#### Task item:
Among the records below, find each line bearing the word "Cancels" and copy it.

#### Records for the exercise:
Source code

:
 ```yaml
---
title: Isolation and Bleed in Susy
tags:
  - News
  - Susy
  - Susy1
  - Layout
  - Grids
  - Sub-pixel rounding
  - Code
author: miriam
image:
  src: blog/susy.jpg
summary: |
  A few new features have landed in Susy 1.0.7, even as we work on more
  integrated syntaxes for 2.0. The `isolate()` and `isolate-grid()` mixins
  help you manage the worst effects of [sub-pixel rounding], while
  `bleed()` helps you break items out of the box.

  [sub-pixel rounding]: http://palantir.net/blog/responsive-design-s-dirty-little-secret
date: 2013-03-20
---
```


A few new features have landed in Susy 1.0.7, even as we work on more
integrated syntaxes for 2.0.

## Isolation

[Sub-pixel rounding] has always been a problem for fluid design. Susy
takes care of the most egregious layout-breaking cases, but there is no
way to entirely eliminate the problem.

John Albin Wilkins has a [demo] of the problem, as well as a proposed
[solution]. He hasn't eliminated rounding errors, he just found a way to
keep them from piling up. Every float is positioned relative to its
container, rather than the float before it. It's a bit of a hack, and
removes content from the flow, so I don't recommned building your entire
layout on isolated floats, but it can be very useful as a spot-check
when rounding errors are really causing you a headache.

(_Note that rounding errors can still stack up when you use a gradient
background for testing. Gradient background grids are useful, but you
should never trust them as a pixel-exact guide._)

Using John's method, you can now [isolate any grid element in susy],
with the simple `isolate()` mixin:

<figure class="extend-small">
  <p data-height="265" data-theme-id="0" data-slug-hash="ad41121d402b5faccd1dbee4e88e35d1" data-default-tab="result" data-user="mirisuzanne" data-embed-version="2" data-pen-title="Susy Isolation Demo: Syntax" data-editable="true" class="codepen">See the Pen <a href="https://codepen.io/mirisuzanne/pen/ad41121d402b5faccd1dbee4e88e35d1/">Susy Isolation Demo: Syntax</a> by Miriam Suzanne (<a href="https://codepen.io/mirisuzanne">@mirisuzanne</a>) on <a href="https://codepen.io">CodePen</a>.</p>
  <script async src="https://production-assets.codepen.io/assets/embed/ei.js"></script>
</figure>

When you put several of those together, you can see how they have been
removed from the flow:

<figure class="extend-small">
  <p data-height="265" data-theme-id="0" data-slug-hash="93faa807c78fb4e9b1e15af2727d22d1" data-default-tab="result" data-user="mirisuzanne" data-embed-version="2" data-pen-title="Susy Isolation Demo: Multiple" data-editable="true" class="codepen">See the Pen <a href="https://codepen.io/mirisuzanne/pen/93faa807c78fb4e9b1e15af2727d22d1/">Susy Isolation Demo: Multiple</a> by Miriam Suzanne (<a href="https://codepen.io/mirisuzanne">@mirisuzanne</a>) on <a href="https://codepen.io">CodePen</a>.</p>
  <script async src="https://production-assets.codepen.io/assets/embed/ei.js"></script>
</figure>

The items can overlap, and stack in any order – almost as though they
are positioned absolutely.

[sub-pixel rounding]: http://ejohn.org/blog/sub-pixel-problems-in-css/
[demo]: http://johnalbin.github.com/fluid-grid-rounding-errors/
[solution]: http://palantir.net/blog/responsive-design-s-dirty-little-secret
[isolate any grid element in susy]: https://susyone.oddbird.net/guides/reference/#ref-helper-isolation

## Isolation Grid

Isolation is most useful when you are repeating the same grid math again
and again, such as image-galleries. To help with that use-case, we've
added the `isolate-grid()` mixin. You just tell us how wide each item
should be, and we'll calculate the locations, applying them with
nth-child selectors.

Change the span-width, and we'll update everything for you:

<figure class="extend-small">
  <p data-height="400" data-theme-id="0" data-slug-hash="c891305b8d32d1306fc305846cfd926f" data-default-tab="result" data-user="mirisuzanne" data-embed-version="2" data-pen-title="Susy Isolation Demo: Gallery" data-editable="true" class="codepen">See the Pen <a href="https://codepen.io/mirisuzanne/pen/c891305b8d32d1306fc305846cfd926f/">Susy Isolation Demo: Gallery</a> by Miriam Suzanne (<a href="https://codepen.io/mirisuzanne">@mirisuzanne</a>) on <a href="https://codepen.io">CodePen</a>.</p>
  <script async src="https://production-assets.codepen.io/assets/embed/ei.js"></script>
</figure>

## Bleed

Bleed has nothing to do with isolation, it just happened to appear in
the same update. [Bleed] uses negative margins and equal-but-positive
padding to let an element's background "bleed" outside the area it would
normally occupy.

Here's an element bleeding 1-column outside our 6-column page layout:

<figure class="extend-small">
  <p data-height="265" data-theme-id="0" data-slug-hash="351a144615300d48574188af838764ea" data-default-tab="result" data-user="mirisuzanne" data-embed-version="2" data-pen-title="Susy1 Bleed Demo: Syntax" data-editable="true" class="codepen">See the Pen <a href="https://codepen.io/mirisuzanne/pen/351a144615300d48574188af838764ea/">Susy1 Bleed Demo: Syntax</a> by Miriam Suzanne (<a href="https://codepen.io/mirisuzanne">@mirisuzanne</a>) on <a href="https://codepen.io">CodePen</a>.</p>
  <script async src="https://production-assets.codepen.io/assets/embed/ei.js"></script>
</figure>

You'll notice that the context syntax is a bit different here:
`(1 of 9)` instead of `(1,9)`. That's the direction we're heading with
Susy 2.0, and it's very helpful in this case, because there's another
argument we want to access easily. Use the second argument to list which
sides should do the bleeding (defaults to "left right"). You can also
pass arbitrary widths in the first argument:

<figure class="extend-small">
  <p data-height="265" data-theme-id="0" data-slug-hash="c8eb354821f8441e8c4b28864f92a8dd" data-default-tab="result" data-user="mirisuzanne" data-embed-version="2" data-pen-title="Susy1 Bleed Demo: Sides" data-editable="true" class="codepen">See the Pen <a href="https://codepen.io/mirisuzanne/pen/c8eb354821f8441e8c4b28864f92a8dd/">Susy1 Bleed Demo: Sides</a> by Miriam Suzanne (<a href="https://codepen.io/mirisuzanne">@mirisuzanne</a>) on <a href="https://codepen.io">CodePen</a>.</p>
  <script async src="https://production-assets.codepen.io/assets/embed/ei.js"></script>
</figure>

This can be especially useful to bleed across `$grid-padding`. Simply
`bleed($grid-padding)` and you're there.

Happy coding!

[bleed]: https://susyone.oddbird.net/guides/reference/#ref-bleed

==

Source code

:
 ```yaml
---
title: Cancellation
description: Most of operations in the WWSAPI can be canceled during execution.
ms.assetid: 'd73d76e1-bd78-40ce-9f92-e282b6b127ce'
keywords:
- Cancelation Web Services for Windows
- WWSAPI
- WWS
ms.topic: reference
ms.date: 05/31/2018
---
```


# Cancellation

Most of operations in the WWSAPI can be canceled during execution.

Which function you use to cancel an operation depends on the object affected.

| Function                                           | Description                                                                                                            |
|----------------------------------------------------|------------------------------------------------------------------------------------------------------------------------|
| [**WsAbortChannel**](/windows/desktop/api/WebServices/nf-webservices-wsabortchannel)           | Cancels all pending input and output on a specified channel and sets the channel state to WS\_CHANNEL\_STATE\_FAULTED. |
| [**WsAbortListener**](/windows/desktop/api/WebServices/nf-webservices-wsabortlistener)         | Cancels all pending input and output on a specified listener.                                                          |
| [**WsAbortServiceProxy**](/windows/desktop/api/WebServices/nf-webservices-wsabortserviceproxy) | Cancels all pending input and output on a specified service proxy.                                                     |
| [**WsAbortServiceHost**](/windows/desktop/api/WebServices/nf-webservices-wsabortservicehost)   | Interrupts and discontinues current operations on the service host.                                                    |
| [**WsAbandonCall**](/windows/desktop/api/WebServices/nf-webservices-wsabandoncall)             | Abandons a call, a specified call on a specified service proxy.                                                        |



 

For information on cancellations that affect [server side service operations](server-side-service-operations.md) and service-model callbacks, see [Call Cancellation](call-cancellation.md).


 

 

...

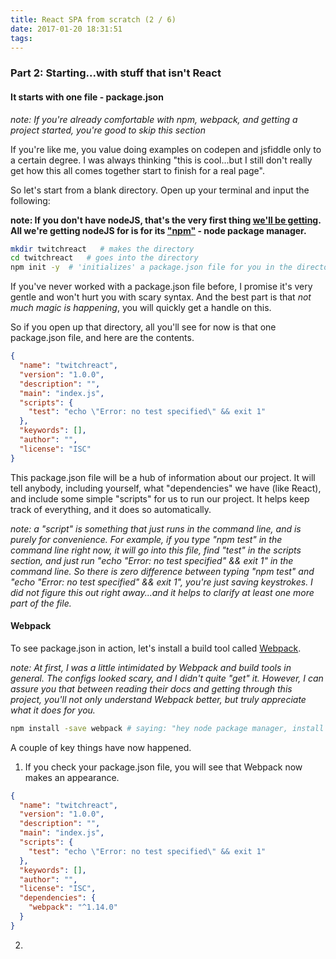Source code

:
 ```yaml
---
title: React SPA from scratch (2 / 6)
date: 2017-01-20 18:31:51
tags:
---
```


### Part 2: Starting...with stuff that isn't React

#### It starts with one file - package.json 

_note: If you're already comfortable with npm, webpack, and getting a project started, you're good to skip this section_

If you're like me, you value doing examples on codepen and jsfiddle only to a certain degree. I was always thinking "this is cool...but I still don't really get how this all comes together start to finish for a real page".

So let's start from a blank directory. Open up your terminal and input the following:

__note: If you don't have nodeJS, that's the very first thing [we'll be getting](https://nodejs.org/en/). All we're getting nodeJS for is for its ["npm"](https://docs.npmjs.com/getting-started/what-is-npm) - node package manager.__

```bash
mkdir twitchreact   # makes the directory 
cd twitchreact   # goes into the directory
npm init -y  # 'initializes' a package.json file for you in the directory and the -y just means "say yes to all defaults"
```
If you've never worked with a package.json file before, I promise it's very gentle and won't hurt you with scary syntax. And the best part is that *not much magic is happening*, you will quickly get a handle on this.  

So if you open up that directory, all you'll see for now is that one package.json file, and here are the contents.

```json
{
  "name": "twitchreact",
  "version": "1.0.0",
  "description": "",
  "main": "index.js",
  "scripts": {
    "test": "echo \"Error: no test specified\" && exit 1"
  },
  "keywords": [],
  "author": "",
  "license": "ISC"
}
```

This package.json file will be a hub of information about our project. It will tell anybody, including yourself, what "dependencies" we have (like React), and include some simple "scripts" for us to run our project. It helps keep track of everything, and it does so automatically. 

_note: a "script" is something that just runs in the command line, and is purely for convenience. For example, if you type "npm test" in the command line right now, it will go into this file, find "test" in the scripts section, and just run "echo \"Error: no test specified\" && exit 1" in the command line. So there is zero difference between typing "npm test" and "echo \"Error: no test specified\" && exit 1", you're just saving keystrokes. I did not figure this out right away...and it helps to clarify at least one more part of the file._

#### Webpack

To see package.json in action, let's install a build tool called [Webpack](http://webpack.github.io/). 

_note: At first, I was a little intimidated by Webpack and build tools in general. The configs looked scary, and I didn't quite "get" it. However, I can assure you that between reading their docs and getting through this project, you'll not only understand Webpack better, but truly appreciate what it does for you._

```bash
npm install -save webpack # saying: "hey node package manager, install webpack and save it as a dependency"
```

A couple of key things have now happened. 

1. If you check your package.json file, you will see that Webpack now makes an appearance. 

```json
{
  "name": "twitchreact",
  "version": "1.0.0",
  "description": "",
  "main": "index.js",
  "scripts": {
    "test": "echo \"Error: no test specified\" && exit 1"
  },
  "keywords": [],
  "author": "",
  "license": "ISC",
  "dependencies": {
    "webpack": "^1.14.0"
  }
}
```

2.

#### Written solution:
| [**WsAbortChannel**](/windows/desktop/api/WebServices/nf-webservices-wsabortchannel)           | Cancels all pending input and output on a specified channel and sets the channel state to WS\_CHANNEL\_STATE\_FAULTED. |
| [**WsAbortListener**](/windows/desktop/api/WebServices/nf-webservices-wsabortlistener)         | Cancels all pending input and output on a specified listener.                                                          |
| [**WsAbortServiceProxy**](/windows/desktop/api/WebServices/nf-webservices-wsabortserviceproxy) | Cancels all pending input and output on a specified service proxy.                                                     |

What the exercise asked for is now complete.